Data to use:
◇ ◇ ◇
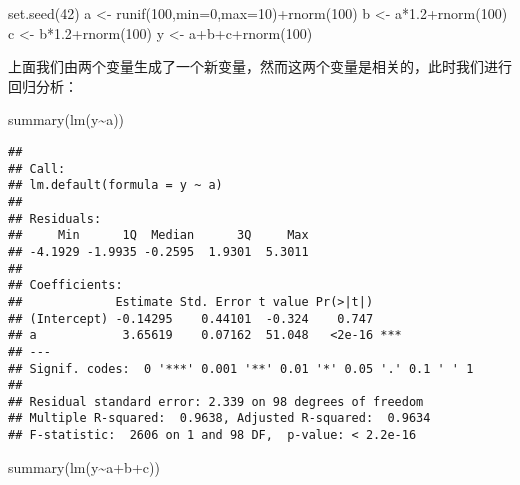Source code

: \documentclass[]{tufte-book}
\newenvironment{Shaded}{}{}
\newcommand{\AttributeTok}[1]{\textcolor[rgb]{0.49,0.56,0.16}{#1}}
\newcommand{\DecValTok}[1]{\textcolor[rgb]{0.25,0.63,0.44}{#1}}
\newcommand{\FloatTok}[1]{\textcolor[rgb]{0.25,0.63,0.44}{#1}}
\newcommand{\FunctionTok}[1]{\textcolor[rgb]{0.02,0.16,0.49}{#1}}
\newcommand{\NormalTok}[1]{#1}
\newcommand{\OtherTok}[1]{\textcolor[rgb]{0.00,0.44,0.13}{#1}}
\newcommand{\SpecialCharTok}[1]{\textcolor[rgb]{0.25,0.44,0.63}{#1}}
\begin{document}
\begin{Shaded}
\begin{Highlighting}[]
\FunctionTok{set.seed}\NormalTok{(}\DecValTok{42}\NormalTok{)}
\NormalTok{a }\OtherTok{\textless{}{-}} \FunctionTok{runif}\NormalTok{(}\DecValTok{100}\NormalTok{,}\AttributeTok{min=}\DecValTok{0}\NormalTok{,}\AttributeTok{max=}\DecValTok{10}\NormalTok{)}\SpecialCharTok{+}\FunctionTok{rnorm}\NormalTok{(}\DecValTok{100}\NormalTok{)}
\NormalTok{b }\OtherTok{\textless{}{-}}\NormalTok{ a}\SpecialCharTok{*}\FloatTok{1.2}\SpecialCharTok{+}\FunctionTok{rnorm}\NormalTok{(}\DecValTok{100}\NormalTok{)}
\NormalTok{c }\OtherTok{\textless{}{-}}\NormalTok{ b}\SpecialCharTok{*}\FloatTok{1.2}\SpecialCharTok{+}\FunctionTok{rnorm}\NormalTok{(}\DecValTok{100}\NormalTok{)}
\NormalTok{y }\OtherTok{\textless{}{-}}\NormalTok{ a}\SpecialCharTok{+}\NormalTok{b}\SpecialCharTok{+}\NormalTok{c}\SpecialCharTok{+}\FunctionTok{rnorm}\NormalTok{(}\DecValTok{100}\NormalTok{)}
\end{Highlighting}
\end{Shaded}

上面我们由两个变量生成了一个新变量，然而这两个变量是相关的，此时我们进行回归分析：

\begin{Shaded}
\begin{Highlighting}[]
\FunctionTok{summary}\NormalTok{(}\FunctionTok{lm}\NormalTok{(y}\SpecialCharTok{\textasciitilde{}}\NormalTok{a))}
\end{Highlighting}
\end{Shaded}

\begin{verbatim}
## 
## Call:
## lm.default(formula = y ~ a)
## 
## Residuals:
##     Min      1Q  Median      3Q     Max 
## -4.1929 -1.9935 -0.2595  1.9301  5.3011 
## 
## Coefficients:
##             Estimate Std. Error t value Pr(>|t|)    
## (Intercept) -0.14295    0.44101  -0.324    0.747    
## a            3.65619    0.07162  51.048   <2e-16 ***
## ---
## Signif. codes:  0 '***' 0.001 '**' 0.01 '*' 0.05 '.' 0.1 ' ' 1
## 
## Residual standard error: 2.339 on 98 degrees of freedom
## Multiple R-squared:  0.9638, Adjusted R-squared:  0.9634 
## F-statistic:  2606 on 1 and 98 DF,  p-value: < 2.2e-16
\end{verbatim}

\begin{Shaded}
\begin{Highlighting}[]
\FunctionTok{summary}\NormalTok{(}\FunctionTok{lm}\NormalTok{(y}\SpecialCharTok{\textasciitilde{}}\NormalTok{a}\SpecialCharTok{+}\NormalTok{b}\SpecialCharTok{+}\NormalTok{c))}
\end{Highlighting}
\end{Shaded}
\end{document}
◇ ◇ ◇
Instructions for the task:
Give the data again exactly as written, with no pictures included.

Worked solution:
Source code

: \documentclass[]{tufte-book}
\newenvironment{Shaded}{}{}
\newcommand{\AttributeTok}[1]{\textcolor[rgb]{0.49,0.56,0.16}{#1}}
\newcommand{\DecValTok}[1]{\textcolor[rgb]{0.25,0.63,0.44}{#1}}
\newcommand{\FloatTok}[1]{\textcolor[rgb]{0.25,0.63,0.44}{#1}}
\newcommand{\FunctionTok}[1]{\textcolor[rgb]{0.02,0.16,0.49}{#1}}
\newcommand{\NormalTok}[1]{#1}
\newcommand{\OtherTok}[1]{\textcolor[rgb]{0.00,0.44,0.13}{#1}}
\newcommand{\SpecialCharTok}[1]{\textcolor[rgb]{0.25,0.44,0.63}{#1}}
\begin{document}
\begin{Shaded}
\begin{Highlighting}[]
\FunctionTok{set.seed}\NormalTok{(}\DecValTok{42}\NormalTok{)}
\NormalTok{a }\OtherTok{\textless{}{-}} \FunctionTok{runif}\NormalTok{(}\DecValTok{100}\NormalTok{,}\AttributeTok{min=}\DecValTok{0}\NormalTok{,}\AttributeTok{max=}\DecValTok{10}\NormalTok{)}\SpecialCharTok{+}\FunctionTok{rnorm}\NormalTok{(}\DecValTok{100}\NormalTok{)}
\NormalTok{b }\OtherTok{\textless{}{-}}\NormalTok{ a}\SpecialCharTok{*}\FloatTok{1.2}\SpecialCharTok{+}\FunctionTok{rnorm}\NormalTok{(}\DecValTok{100}\NormalTok{)}
\NormalTok{c }\OtherTok{\textless{}{-}}\NormalTok{ b}\SpecialCharTok{*}\FloatTok{1.2}\SpecialCharTok{+}\FunctionTok{rnorm}\NormalTok{(}\DecValTok{100}\NormalTok{)}
\NormalTok{y }\OtherTok{\textless{}{-}}\NormalTok{ a}\SpecialCharTok{+}\NormalTok{b}\SpecialCharTok{+}\NormalTok{c}\SpecialCharTok{+}\FunctionTok{rnorm}\NormalTok{(}\DecValTok{100}\NormalTok{)}
\end{Highlighting}
\end{Shaded}

上面我们由两个变量生成了一个新变量，然而这两个变量是相关的，此时我们进行回归分析：

\begin{Shaded}
\begin{Highlighting}[]
\FunctionTok{summary}\NormalTok{(}\FunctionTok{lm}\NormalTok{(y}\SpecialCharTok{\textasciitilde{}}\NormalTok{a))}
\end{Highlighting}
\end{Shaded}

\begin{verbatim}
## 
## Call:
## lm.default(formula = y ~ a)
## 
## Residuals:
##     Min      1Q  Median      3Q     Max 
## -4.1929 -1.9935 -0.2595  1.9301  5.3011 
## 
## Coefficients:
##             Estimate Std. Error t value Pr(>|t|)    
## (Intercept) -0.14295    0.44101  -0.324    0.747    
## a            3.65619    0.07162  51.048   <2e-16 ***
## ---
## Signif. codes:  0 '***' 0.001 '**' 0.01 '*' 0.05 '.' 0.1 ' ' 1
## 
## Residual standard error: 2.339 on 98 degrees of freedom
## Multiple R-squared:  0.9638, Adjusted R-squared:  0.9634 
## F-statistic:  2606 on 1 and 98 DF,  p-value: < 2.2e-16
\end{verbatim}

\begin{Shaded}
\begin{Highlighting}[]
\FunctionTok{summary}\NormalTok{(}\FunctionTok{lm}\NormalTok{(y}\SpecialCharTok{\textasciitilde{}}\NormalTok{a}\SpecialCharTok{+}\NormalTok{b}\SpecialCharTok{+}\NormalTok{c))}
\end{Highlighting}
\end{Shaded}
\end{document}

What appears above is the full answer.